Several technology inflection points are fundamentally changing the way data center networks are architected, deployed and operated, for storage, and public or private cloud.
As end-user and application requirements evolve, they drive new approaches to building data center networks. One approach is enabling next generation data centers with open, standards-based and interoperable all-Ethernet fabric architectures.
An all-Ethernet fabric approach includes high speed connectivity, ultra-low latency with reduced tiers and network hops, multi-path mesh-type connectivity, high resiliency and support for network and converged storage. Data Center networks can also evolve based on virtualisation intelligence and by harnessing the benefits of energy efficient systems that deliver performance using less space and power.
Resellers should advise enterprises considering upgrading to a next generation Ethernet fabric architecture, based on 10 and 40Gigabit speeds, to consider three criteria. Avoid proprietary technology approaches that result in costly vendor lock-in, thus improving long term costs and reliability; reduce 'holistic' data center physical infrastructure footprint (switches, routers, racks servers and power supplies) achieving high efficiency; and seek to achieve low latency and resiliency for converged storage and sensitive applications.
Operational necessity
With an all-Ethernet data center fabric, a number of operational features are key to building successful data center fabric solution.
The first comprises resilient, multiple active links leveraging technologies such as TRILL, and MLAG. The Ethernet fabric is formed by configuring inter-device connectivity to meet specific business needs. Due to regulations like HIPAA, the data center should have physical controls in place.
From an operational perspective this means deciding what resources are to be protected: a fabric protecting only edge switches differs from one protecting both top-of-rack and end-of-row. Some controls include redundancy of all systems to ensure the data is available all the time. This can be implemented through MLAG where a link can be added without any interruption in service.
Next comes a reactive data plane, where technologies like identity management and network virtualisation are important.
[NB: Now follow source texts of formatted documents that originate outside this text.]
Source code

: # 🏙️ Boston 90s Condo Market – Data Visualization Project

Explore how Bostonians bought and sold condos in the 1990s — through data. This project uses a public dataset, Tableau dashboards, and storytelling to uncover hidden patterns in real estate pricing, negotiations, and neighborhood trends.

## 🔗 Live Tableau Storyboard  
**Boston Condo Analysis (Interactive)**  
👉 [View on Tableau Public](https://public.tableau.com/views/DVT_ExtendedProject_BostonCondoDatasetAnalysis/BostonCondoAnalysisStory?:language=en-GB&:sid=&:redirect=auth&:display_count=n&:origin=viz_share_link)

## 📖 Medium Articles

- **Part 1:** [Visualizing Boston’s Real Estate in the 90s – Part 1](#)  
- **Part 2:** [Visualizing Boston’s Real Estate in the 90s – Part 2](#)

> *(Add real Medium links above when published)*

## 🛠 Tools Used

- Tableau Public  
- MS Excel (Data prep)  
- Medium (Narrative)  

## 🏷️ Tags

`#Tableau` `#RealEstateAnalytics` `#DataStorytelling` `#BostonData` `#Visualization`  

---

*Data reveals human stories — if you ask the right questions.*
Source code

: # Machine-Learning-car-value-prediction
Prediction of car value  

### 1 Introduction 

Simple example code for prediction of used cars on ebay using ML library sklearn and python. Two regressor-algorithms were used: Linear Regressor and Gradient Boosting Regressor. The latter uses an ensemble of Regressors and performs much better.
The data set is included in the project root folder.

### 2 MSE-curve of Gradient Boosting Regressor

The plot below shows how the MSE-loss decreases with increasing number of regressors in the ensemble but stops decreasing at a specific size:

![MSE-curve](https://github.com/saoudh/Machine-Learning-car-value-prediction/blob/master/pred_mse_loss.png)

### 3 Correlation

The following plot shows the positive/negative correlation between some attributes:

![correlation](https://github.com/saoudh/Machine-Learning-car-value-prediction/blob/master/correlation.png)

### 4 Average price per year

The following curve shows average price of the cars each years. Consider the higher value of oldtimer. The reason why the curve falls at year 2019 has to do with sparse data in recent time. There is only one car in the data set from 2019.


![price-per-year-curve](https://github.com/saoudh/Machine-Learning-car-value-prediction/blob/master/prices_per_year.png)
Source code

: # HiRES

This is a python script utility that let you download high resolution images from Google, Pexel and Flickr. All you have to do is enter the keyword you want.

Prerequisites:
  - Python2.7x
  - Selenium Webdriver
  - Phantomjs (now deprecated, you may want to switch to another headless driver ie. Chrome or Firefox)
The fabric must react to changes, not just in topology but in content. If a virtual machine becomes active or a new storage array is brought on-line, the fabric must reconfigure itself to reflect the presence of that data center element.
An open control plane is essential: software defined networking is an area of focus where the open fabric contains a mix of assigned resources, including those assigned to data center elements that are relatively static: uplinks, storage, etc, and resources that are part of a pool controlled by logic outside the data plane. The administrator must designate these explicitly.
Finally the open fabric builder must seek to achieve an energy efficient system. A device that consumes power as low 5W per 10G port, can help with the green initiatives.
By using data center switching solutions that adhere to industry standards and protocols rather than proprietary schemes, customers can future proof a network, optimise the overall TCO and deliver performance necessary to grow and scale as they transition to a 10/40/100G optimised network fabric.